_Task requirements:_ Give the records again in full, exactly as they appear.

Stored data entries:
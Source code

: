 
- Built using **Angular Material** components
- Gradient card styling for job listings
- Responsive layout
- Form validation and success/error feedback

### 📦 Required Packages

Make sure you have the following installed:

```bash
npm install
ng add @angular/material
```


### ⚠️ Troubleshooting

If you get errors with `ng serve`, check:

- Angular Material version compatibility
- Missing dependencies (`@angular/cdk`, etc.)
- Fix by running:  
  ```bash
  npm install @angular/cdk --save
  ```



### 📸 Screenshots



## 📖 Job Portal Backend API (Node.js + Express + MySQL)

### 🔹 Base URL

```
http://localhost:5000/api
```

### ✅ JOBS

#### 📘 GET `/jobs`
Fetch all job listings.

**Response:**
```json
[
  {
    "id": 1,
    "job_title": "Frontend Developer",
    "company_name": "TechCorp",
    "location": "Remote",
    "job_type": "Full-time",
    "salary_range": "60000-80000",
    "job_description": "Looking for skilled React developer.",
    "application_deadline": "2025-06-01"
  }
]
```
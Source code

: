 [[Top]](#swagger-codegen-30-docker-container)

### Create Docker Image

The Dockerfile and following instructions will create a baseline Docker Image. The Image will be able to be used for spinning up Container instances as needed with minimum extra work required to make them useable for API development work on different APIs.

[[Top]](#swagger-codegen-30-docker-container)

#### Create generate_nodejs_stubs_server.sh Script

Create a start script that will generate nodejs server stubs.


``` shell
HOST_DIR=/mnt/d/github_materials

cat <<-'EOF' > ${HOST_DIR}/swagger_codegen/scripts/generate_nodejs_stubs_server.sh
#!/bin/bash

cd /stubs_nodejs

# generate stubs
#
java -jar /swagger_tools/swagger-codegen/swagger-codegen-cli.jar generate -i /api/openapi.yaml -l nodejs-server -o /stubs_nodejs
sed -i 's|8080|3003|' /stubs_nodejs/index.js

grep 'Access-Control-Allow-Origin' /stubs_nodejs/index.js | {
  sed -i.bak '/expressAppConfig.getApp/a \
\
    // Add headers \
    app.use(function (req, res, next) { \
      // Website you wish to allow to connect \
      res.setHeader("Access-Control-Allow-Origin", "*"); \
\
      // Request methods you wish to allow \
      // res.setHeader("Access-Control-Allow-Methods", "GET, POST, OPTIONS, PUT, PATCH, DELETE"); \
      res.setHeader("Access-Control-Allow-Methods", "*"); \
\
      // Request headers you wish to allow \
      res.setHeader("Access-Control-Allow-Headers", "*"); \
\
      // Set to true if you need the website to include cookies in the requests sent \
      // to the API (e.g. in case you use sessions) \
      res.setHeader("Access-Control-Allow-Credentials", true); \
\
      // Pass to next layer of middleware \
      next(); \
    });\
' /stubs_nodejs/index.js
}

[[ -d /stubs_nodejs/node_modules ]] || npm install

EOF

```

_Written reply:_
Source code

: 
- Built using **Angular Material** components
- Gradient card styling for job listings
- Responsive layout
- Form validation and success/error feedback

### 📦 Required Packages

Make sure you have the following installed:

```bash
npm install
ng add @angular/material
```


### ⚠️ Troubleshooting

If you get errors with `ng serve`, check:

- Angular Material version compatibility
- Missing dependencies (`@angular/cdk`, etc.)
- Fix by running:  
  ```bash
  npm install @angular/cdk --save
  ```



### 📸 Screenshots



## 📖 Job Portal Backend API (Node.js + Express + MySQL)

### 🔹 Base URL

```
http://localhost:5000/api
```

### ✅ JOBS

#### 📘 GET `/jobs`
Fetch all job listings.

**Response:**
```json
[
  {
    "id": 1,
    "job_title": "Frontend Developer",
    "company_name": "TechCorp",
    "location": "Remote",
    "job_type": "Full-time",
    "salary_range": "60000-80000",
    "job_description": "Looking for skilled React developer.",
    "application_deadline": "2025-06-01"
  }
]
```
Source code

: [[Top]](#swagger-codegen-30-docker-container)

### Create Docker Image

The Dockerfile and following instructions will create a baseline Docker Image. The Image will be able to be used for spinning up Container instances as needed with minimum extra work required to make them useable for API development work on different APIs.

[[Top]](#swagger-codegen-30-docker-container)

#### Create generate_nodejs_stubs_server.sh Script

Create a start script that will generate nodejs server stubs.


``` shell
HOST_DIR=/mnt/d/github_materials

cat <<-'EOF' > ${HOST_DIR}/swagger_codegen/scripts/generate_nodejs_stubs_server.sh
#!/bin/bash

cd /stubs_nodejs

# generate stubs
#
java -jar /swagger_tools/swagger-codegen/swagger-codegen-cli.jar generate -i /api/openapi.yaml -l nodejs-server -o /stubs_nodejs
sed -i 's|8080|3003|' /stubs_nodejs/index.js

grep 'Access-Control-Allow-Origin' /stubs_nodejs/index.js | {
  sed -i.bak '/expressAppConfig.getApp/a \
\
    // Add headers \
    app.use(function (req, res, next) { \
      // Website you wish to allow to connect \
      res.setHeader("Access-Control-Allow-Origin", "*"); \
\
      // Request methods you wish to allow \
      // res.setHeader("Access-Control-Allow-Methods", "GET, POST, OPTIONS, PUT, PATCH, DELETE"); \
      res.setHeader("Access-Control-Allow-Methods", "*"); \
\
      // Request headers you wish to allow \
      res.setHeader("Access-Control-Allow-Headers", "*"); \
\
      // Set to true if you need the website to include cookies in the requests sent \
      // to the API (e.g. in case you use sessions) \
      res.setHeader("Access-Control-Allow-Credentials", true); \
\
      // Pass to next layer of middleware \
      next(); \
    });\
' /stubs_nodejs/index.js
}

[[ -d /stubs_nodejs/node_modules ]] || npm install

EOF

```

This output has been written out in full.